== ENTRIES SHOWN ==
========
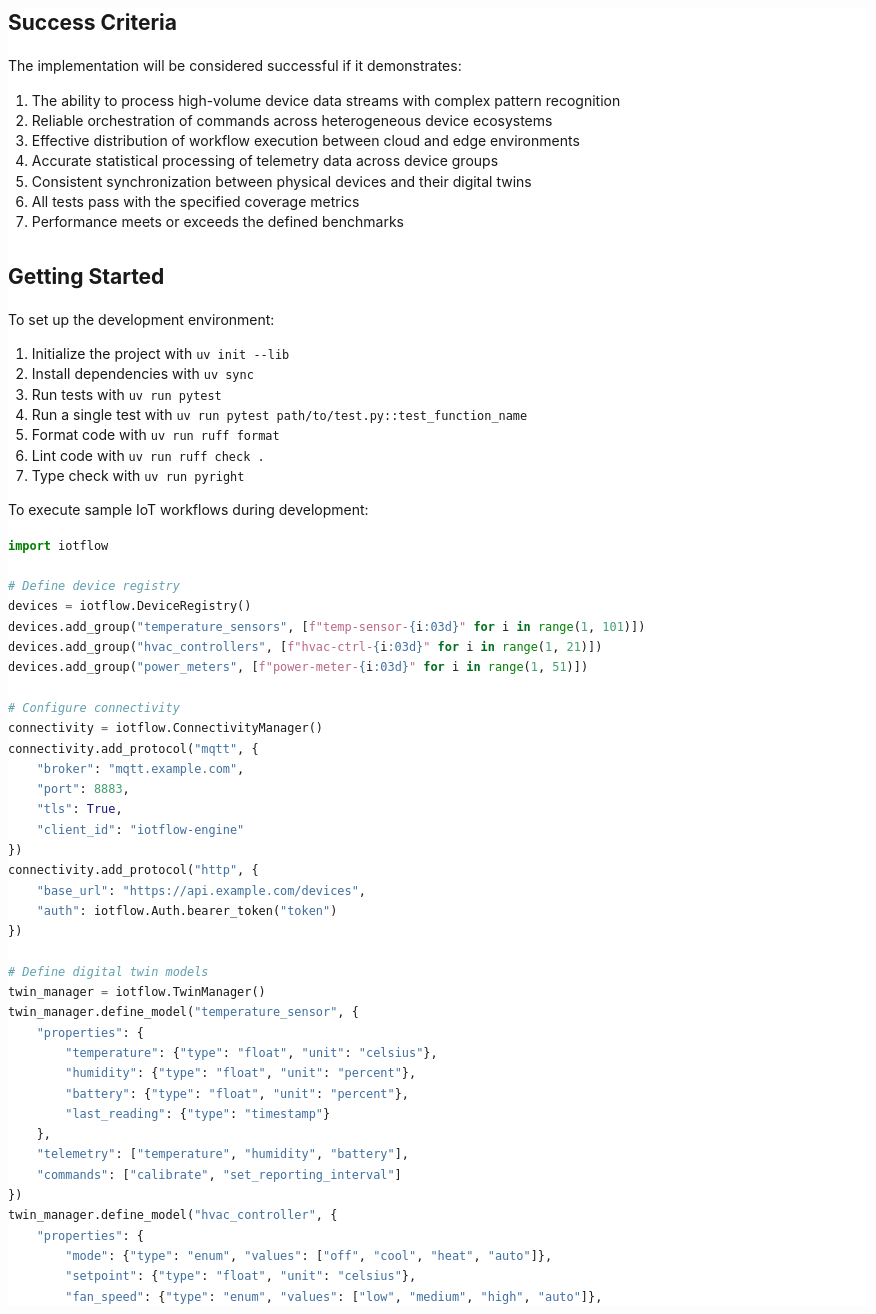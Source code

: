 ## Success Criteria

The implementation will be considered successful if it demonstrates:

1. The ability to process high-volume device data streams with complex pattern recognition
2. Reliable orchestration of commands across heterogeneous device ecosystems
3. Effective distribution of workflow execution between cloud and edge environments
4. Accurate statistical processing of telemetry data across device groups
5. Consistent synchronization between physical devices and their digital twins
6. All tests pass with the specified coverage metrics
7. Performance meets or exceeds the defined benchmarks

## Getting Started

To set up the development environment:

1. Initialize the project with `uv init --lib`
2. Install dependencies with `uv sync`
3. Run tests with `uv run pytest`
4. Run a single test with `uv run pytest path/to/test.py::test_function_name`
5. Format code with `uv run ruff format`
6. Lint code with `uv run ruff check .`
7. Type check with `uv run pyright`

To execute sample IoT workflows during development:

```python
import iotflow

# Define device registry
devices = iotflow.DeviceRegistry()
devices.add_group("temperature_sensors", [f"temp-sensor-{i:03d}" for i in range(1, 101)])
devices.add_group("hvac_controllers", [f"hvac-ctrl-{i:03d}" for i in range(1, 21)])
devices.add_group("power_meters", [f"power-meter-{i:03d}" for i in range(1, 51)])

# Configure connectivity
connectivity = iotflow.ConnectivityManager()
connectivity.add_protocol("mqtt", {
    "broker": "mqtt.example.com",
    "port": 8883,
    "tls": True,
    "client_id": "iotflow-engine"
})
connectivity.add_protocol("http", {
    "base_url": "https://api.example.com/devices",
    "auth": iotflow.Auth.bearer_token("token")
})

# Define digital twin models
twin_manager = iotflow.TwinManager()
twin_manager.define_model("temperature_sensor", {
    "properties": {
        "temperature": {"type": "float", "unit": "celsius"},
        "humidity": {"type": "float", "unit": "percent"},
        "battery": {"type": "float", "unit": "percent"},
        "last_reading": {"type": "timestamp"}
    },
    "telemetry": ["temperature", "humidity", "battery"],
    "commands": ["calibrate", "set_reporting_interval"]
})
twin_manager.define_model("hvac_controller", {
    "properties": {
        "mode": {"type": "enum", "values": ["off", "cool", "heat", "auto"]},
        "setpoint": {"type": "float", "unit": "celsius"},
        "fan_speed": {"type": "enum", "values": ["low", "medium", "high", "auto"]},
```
========
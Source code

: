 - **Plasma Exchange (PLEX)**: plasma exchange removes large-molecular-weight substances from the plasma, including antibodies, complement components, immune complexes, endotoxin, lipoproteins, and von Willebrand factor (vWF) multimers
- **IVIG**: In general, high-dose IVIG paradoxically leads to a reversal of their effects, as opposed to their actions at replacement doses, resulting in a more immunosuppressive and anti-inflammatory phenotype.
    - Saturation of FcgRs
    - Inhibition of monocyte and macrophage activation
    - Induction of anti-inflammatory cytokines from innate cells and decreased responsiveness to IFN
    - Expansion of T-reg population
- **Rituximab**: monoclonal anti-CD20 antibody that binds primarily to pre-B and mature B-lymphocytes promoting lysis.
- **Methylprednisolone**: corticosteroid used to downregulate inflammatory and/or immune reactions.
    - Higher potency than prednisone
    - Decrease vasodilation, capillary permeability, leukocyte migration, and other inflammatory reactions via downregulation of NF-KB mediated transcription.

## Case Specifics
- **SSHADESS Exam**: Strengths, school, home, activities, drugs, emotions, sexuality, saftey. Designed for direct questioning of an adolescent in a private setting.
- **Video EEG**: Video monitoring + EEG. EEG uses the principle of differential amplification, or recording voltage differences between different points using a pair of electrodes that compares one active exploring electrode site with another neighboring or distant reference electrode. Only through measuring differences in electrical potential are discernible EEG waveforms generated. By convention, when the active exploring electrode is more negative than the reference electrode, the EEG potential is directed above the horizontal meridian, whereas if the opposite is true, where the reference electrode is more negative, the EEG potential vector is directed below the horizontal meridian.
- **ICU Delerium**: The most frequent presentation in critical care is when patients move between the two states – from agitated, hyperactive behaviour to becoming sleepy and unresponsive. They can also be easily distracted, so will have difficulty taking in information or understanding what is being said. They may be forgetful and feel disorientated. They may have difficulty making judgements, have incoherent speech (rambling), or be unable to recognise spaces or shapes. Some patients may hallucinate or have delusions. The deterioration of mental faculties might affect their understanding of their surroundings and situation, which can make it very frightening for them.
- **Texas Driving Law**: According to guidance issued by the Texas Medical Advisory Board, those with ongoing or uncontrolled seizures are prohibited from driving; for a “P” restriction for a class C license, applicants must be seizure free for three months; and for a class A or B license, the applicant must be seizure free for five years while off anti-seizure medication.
========
== WORK TASK ==
Which lines in the records above hold the string "percent"? Copy each of them.

== PROBLEM SOLUTION ==
        "humidity": {"type": "float", "unit": "percent"},
        "battery": {"type": "float", "unit": "percent"},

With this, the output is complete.